Muhammad Altaf Tai, the Chairman of the Association of Builders and Developers (ABAD), stressed the significance of reviewing taxes and duties related to the construction industry. One particular issue highlighted was the imposition of a 30% regulatory duty on the import of steel bars under HS code 7215.10. This duty has given an unfair advantage to a group of large-scale steel manufacturers, leading to a sharp increase in steel bar prices to Rs 300,000 per metric tonne.
As a result, approximately 50% of ongoing construction projects have come to a halt, stated Tai. He further pointed out that during Eid, a time when expatriate Pakistanis typically invest in real estate and construction, no new projects are expected to be launched.
To grasp the magnitude of the situation, local cement dispatches, a vital aspect of construction activity, have witnessed a 14% decline in the first 11 months of fiscal year 2023, amounting to 36.53 million tonnes compared to the previous year. Additionally, export sales have dropped by around 20% during the same period, reaching 3.99 million tonnes.
According to Ali Asif, a cement sector analyst at Insight Research, the decline in cement sales can be attributed to rising construction costs, economic slowdown, high interest rates, the Public Sector Development Program (PSDP), reduced private sector spending, and uncompetitive prices affecting exports.

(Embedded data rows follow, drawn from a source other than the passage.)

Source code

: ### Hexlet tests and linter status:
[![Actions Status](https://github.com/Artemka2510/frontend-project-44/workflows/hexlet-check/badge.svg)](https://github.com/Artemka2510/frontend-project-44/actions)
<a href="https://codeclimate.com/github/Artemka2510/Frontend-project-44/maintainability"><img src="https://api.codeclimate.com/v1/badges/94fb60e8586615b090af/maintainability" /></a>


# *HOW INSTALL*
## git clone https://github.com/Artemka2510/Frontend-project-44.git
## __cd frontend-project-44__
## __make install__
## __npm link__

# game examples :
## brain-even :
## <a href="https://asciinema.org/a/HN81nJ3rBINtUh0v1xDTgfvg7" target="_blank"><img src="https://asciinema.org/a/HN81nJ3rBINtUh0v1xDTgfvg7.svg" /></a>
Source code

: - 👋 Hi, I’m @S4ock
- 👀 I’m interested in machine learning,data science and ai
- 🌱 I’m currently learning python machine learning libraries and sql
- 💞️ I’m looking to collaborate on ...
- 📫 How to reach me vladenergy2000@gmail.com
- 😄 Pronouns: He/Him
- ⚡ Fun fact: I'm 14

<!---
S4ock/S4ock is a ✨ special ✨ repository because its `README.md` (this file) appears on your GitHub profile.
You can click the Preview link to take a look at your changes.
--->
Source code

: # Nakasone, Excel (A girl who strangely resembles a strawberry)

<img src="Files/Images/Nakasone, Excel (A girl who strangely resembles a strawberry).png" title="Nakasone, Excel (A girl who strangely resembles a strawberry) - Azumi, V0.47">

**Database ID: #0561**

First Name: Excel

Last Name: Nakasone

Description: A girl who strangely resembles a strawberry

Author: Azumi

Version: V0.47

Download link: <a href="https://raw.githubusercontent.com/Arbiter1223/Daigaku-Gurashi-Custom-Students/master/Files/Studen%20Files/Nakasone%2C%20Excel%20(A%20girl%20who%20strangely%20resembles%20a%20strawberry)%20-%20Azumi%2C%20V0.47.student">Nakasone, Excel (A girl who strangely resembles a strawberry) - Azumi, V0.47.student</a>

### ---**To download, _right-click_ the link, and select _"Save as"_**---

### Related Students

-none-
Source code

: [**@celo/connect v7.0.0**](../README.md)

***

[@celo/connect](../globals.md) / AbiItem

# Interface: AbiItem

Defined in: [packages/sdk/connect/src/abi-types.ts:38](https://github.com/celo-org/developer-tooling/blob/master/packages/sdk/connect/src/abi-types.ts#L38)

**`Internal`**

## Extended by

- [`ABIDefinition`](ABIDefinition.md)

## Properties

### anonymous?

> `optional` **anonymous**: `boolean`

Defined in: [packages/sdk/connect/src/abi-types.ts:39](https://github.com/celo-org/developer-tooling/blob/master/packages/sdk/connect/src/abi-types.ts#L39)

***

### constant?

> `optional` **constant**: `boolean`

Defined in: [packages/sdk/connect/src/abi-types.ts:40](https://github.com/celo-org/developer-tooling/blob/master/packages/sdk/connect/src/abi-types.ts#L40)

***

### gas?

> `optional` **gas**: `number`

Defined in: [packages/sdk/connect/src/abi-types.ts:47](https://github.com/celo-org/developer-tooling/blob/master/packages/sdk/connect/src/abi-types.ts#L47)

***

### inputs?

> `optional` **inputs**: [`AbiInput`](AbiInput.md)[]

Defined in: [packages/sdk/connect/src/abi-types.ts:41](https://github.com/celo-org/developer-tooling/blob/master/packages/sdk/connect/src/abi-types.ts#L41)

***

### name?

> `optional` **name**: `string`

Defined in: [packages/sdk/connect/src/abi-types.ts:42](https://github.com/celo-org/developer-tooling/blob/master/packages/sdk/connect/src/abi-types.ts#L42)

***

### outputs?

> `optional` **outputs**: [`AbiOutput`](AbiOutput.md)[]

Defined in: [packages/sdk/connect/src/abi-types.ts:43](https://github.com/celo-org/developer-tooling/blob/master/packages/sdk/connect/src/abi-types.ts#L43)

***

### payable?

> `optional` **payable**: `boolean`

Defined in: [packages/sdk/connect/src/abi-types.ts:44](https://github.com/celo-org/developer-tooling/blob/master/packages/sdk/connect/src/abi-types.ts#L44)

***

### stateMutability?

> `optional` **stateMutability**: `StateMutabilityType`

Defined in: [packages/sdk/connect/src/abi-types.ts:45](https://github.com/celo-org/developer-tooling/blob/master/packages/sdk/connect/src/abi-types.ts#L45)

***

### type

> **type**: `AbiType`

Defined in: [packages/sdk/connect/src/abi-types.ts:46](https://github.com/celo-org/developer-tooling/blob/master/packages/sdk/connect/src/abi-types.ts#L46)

Eliminating the regulatory duty on steel bars will not only stabilize prices but also allow the government to collect taxes of Rs 80,000 per metric tonne, currently at zero. This move will enhance competitiveness in the local steel bar market, benefiting the 72 allied industries associated with the construction sector and safeguarding millions of jobs.
Chairman ABAD emphasized that projects falling under sections 100C and 100D must meet the completion deadline of September 30, 2023. However, due to the prevailing challenging economic conditions, including a 200% increase in construction material prices and higher borrowing costs from banks, construction activities have significantly slowed down. To avoid complications, litigation, and protect the investments of end consumers, the completion date for projects under these sections should be extended to September 30, 2024.
Tai highlighted that the tax paid by projects registered under these sections is a final tax, which cannot be adjusted or refunded. While this policy was highly appreciated by the construction industry and resulted in a significant increase in tax revenue, the imposition of tax under section 236C on projects registered under sections 100C and 100D has resulted in double taxation, which needs immediate rectification.
The proposal also includes revised capital gains tax rates, where no tax shall be levied beyond 5 years of ownership. If a property is sold before the 5-year mark, the following rates should apply: 10% if sold within 1 year, 8% if sold within 2 years, 6% if sold within 3 years, 2% if sold within 4 years, and 0% if sold after 5 years.